- Task instructions -
Each entry should be repeated exactly. Its pictures should not be.

- Material for this task -
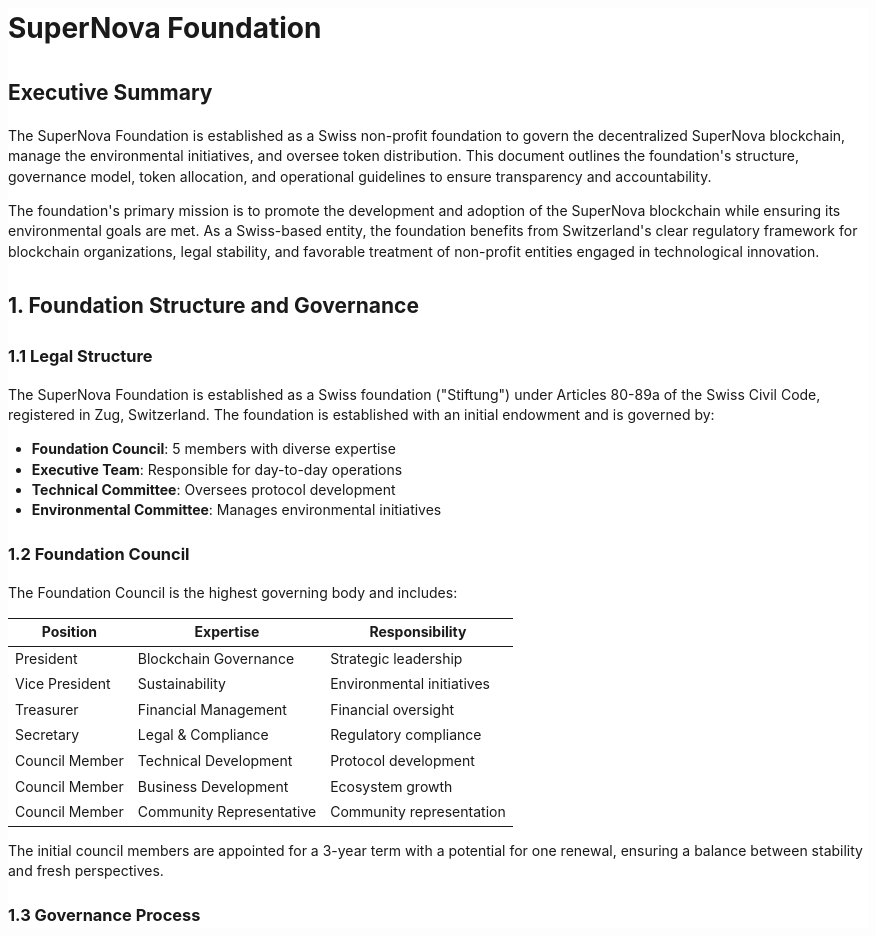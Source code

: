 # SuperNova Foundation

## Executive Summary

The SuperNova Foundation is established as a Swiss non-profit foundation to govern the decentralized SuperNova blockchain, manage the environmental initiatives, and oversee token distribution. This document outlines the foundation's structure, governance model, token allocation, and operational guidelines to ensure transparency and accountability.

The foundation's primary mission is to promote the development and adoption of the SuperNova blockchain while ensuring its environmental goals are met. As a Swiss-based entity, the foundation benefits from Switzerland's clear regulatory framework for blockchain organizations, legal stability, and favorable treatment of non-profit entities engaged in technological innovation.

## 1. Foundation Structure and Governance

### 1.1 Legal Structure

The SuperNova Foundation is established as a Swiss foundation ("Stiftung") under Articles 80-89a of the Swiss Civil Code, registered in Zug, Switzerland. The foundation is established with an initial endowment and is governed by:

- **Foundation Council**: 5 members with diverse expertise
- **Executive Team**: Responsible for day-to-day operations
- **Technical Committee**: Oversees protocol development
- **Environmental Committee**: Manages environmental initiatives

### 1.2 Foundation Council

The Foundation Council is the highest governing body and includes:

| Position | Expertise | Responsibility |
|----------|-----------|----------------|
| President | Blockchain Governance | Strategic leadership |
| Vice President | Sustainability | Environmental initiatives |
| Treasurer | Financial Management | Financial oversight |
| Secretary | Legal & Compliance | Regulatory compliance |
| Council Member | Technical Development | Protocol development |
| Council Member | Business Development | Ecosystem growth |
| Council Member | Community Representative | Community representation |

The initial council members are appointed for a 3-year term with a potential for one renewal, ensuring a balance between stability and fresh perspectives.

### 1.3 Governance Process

- Exercise solution -
Source code

: # SuperNova Foundation

## Executive Summary

The SuperNova Foundation is established as a Swiss non-profit foundation to govern the decentralized SuperNova blockchain, manage the environmental initiatives, and oversee token distribution. This document outlines the foundation's structure, governance model, token allocation, and operational guidelines to ensure transparency and accountability.

The foundation's primary mission is to promote the development and adoption of the SuperNova blockchain while ensuring its environmental goals are met. As a Swiss-based entity, the foundation benefits from Switzerland's clear regulatory framework for blockchain organizations, legal stability, and favorable treatment of non-profit entities engaged in technological innovation.

## 1. Foundation Structure and Governance

### 1.1 Legal Structure

The SuperNova Foundation is established as a Swiss foundation ("Stiftung") under Articles 80-89a of the Swiss Civil Code, registered in Zug, Switzerland. The foundation is established with an initial endowment and is governed by:

- **Foundation Council**: 5 members with diverse expertise
- **Executive Team**: Responsible for day-to-day operations
- **Technical Committee**: Oversees protocol development
- **Environmental Committee**: Manages environmental initiatives

### 1.2 Foundation Council

The Foundation Council is the highest governing body and includes:

| Position | Expertise | Responsibility |
|----------|-----------|----------------|
| President | Blockchain Governance | Strategic leadership |
| Vice President | Sustainability | Environmental initiatives |
| Treasurer | Financial Management | Financial oversight |
| Secretary | Legal & Compliance | Regulatory compliance |
| Council Member | Technical Development | Protocol development |
| Council Member | Business Development | Ecosystem growth |
| Council Member | Community Representative | Community representation |

The initial council members are appointed for a 3-year term with a potential for one renewal, ensuring a balance between stability and fresh perspectives.

### 1.3 Governance Process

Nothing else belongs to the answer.